Lo que puedo decirle con todo convencimiento es que el escepticismo y el pesimismo del mundo actual se deben a que está esclavizado por la mentira de la lujuria. Esto confirma claramente hoy en día que el hombre ha nacido para la verdad y el bien, porque es lo único que libera al hombre de la infelicidad.
En este sentido, advertía el tomista José Torras y Bages, que murió hace cien años, una paradoja de nuestra cultura occidental, que queriendo el hombre elevarse por encima de sí mismo, sin embargo, caiga en lo más miserable. Sin embargo, decía que: «La historia de todos los grandes pueblos antiguos es siempre esta: cuando han querido ponerse en lugar de Dios, cuando han querido divinizarse, se han hundido en el abismo de todas las ignominias. El hombre, cuando no quiere conocer a Dios, tampoco se conoce a sí mismo y se toma por bestia» (Obr. Comp. I, 312-313).
¿Cuál es la importancia de educar en castidad y reformar las costumbres en la sociedad?
Su importancia en la educación queda puesta de relieve en el nuevo Catecismo de la Iglesia Católica al afirmar, por un lado, que: «La virtualidad de la castidad (…) entraña la integralidad de la persona y la integralidad del don (n. 2337). «La castidad implica un aprendizaje del dominio de sí, que es una pedagogía de la libertad humana» (n. 2339).

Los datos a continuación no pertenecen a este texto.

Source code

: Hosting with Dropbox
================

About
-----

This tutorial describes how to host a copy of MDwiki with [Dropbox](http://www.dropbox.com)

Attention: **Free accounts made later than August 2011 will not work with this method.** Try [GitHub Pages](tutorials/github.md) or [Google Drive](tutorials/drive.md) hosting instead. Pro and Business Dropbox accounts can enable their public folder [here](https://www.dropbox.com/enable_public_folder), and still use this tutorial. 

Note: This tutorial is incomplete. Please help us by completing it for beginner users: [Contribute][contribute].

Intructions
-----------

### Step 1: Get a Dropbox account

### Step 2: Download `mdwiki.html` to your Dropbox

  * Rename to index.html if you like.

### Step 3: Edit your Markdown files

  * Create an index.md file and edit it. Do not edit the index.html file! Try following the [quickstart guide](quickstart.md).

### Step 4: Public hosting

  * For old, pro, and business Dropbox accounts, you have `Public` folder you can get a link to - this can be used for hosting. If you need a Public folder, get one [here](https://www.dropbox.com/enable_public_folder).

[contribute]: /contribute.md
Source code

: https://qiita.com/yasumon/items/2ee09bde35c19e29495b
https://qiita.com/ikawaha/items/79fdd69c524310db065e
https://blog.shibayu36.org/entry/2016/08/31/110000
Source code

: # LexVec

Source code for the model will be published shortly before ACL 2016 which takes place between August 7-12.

Con respecto a la enseñanza pública del cuidado de la pureza debe mostrarse claramente como se dice en el Catecismo que: «La alternativa es clara; o el hombre controla sus pasiones y obtiene la paz, o se deja dominar por ellas y se hace desgraciado» (n. 2339)
¿Quiere añadir algo más?
Simplemente me gustaría recordar que la pureza es un don de Dios, y, por ello, se consigue y se mantiene con el uso frecuente de la confesión, la comunión, la oración, -principalmente a la Virgen, Madre purísima y Madre castísima-, la práctica de las obras de misericordia y también las mortificaciones, en conformidad con lo que escribía San Pablo: «Todo aquel que ha de competir, se abstiene de mucho; y ellos, por recibir una corona corruptible, en cambio nosotros, incorruptible» (1 Co 9, 24).